Do This: Long Island Concerts & Events November 3–9

Samantha Fish YMCA Boulton
Blues singer and guitarist Samantha Fish rocks YMCA Boulton Center for the Performing Arts on Nov. 4! (Photo: samanthafish.com)

Metro Station
Miley’s freaky brother Trace fronts these synthpop scenesters, perhaps most well-known for their Billboard Top 10 hit “Shake It,” as well as for their truly unique fashion sense. Currently touring in support of their second studio full-length, Savior, with an other drop expected in the not-so-distant future, expect a barrage of new numbers, as well as some truly extraordinary outfits! And expect to be absolutely floored, of course. Warming up the crowd are Palaye Royale, The Strive, Megaweapon, and The Haunting. Revolution Bar & Music Hall, 140 Merrick Rd., Amityville. revolutionli.com $18, $20 DOS. 6 p.m. Nov. 3.

Story of Judas
This cinematic salvation of Biblical proportions documents the final days of Jesus from the perspective of his once-closest disciple-turned-traitor, Judas Iscariot, as they are swept up in political tumult amid tensions between the Jews and the Romans over the escalating popularity of the man who claims to be the Son of God. At the screening will be director Rabah Ameur-Zaïmeche, who plays Judas in the movie. Oh blessed be, indeed. Cinema Arts Centre, 423 Park Ave., Huntington. cinemaartscentre.org $10-$15. 7:30 p.m. Nov. 3.

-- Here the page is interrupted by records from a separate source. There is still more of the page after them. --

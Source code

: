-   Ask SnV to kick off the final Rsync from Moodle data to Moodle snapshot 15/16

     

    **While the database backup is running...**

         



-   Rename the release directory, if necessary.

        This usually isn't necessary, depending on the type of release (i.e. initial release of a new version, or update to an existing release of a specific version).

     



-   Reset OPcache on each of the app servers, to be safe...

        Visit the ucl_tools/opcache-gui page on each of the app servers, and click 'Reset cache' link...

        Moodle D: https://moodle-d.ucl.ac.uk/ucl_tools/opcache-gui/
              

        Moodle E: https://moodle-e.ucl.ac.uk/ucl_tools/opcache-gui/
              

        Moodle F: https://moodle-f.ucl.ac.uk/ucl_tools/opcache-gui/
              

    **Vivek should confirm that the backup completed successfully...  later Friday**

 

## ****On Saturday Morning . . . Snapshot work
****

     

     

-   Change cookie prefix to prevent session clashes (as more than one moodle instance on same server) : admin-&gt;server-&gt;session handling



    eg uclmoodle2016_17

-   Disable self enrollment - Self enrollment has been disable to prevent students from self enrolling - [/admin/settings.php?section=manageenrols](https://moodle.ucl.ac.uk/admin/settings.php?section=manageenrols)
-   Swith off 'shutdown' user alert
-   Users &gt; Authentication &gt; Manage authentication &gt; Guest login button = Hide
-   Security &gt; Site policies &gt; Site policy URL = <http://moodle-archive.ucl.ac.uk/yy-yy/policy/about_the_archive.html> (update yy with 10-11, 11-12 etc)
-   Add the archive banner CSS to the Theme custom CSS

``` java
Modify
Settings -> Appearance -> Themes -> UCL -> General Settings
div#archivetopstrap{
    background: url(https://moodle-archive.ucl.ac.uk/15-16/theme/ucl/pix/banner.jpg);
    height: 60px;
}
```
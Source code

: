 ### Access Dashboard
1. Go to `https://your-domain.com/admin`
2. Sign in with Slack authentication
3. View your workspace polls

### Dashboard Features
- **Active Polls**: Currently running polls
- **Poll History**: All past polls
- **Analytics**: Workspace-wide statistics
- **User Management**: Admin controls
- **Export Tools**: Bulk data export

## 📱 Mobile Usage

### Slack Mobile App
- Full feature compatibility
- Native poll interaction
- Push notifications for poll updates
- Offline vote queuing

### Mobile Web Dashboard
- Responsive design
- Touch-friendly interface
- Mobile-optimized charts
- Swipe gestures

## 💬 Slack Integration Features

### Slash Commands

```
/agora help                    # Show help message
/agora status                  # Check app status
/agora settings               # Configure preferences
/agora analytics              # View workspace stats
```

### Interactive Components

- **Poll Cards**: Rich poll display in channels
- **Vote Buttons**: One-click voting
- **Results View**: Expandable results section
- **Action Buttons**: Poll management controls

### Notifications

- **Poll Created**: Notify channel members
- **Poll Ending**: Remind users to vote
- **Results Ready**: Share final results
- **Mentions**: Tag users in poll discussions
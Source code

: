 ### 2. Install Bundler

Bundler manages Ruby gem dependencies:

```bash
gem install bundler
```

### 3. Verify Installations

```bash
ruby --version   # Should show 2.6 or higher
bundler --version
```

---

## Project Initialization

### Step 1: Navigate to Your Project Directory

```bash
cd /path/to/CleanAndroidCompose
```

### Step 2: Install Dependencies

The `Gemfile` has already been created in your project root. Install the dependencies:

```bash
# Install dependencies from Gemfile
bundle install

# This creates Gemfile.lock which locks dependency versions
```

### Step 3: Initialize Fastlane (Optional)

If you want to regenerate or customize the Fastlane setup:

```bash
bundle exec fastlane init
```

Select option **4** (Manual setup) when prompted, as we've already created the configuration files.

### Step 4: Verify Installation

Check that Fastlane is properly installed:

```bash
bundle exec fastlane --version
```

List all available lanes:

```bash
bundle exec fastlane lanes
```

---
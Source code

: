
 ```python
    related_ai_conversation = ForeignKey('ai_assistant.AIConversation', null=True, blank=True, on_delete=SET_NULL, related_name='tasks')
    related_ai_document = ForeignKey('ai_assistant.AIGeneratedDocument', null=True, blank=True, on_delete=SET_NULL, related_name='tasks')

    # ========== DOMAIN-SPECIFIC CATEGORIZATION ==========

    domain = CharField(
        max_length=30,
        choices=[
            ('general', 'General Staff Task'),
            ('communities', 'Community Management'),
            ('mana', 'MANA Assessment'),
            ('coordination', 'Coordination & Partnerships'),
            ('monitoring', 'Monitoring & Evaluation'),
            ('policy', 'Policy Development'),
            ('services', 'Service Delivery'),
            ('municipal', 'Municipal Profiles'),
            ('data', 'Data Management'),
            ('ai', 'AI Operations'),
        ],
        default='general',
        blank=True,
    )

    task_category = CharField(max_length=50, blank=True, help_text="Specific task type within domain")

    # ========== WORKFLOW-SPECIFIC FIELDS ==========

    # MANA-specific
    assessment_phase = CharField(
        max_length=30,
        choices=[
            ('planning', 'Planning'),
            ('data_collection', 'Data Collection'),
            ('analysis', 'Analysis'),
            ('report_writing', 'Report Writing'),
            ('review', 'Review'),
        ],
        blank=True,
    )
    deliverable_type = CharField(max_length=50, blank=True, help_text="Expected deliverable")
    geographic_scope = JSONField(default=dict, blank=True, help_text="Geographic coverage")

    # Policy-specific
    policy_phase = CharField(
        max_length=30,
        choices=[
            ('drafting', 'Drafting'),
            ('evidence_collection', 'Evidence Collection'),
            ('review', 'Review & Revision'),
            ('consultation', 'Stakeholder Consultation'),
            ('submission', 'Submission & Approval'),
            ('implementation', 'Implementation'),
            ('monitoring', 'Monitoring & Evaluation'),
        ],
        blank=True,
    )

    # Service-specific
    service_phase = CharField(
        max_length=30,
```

Long Island Music Hall of Fame Induction Awards Gala
Dedicated to appreciating and preserving Long Island’s musical heritage, this society holds an induction awards ceremony annually to recognize music industry leaders and exemplary music educators with Long Island roots. With exhibits describing the accomplishments of past renowned inductees (including George Gershwin, Louis Armstrong, Neil Diamond, and Aaron Copland, among others), the night also includes cocktails, and of course, wonderful music. This year’s inductees will include Grammy winning record producer Jim Steinman, artist manager/songwriter Sandy Pearlman, hip hop artist Big Daddy Kane, guitar hero Steve Vai, jazz bandleader Vince Giordano, and many more. [Read: Rocker Steve Vai Among Long Island Music Hall of Fame 2016 Inductees] The Space at Westbury, 250 Post Ave., Westbury. thespaceatwestbury.com $75-$250. 8:30 p.m. Nov. 3.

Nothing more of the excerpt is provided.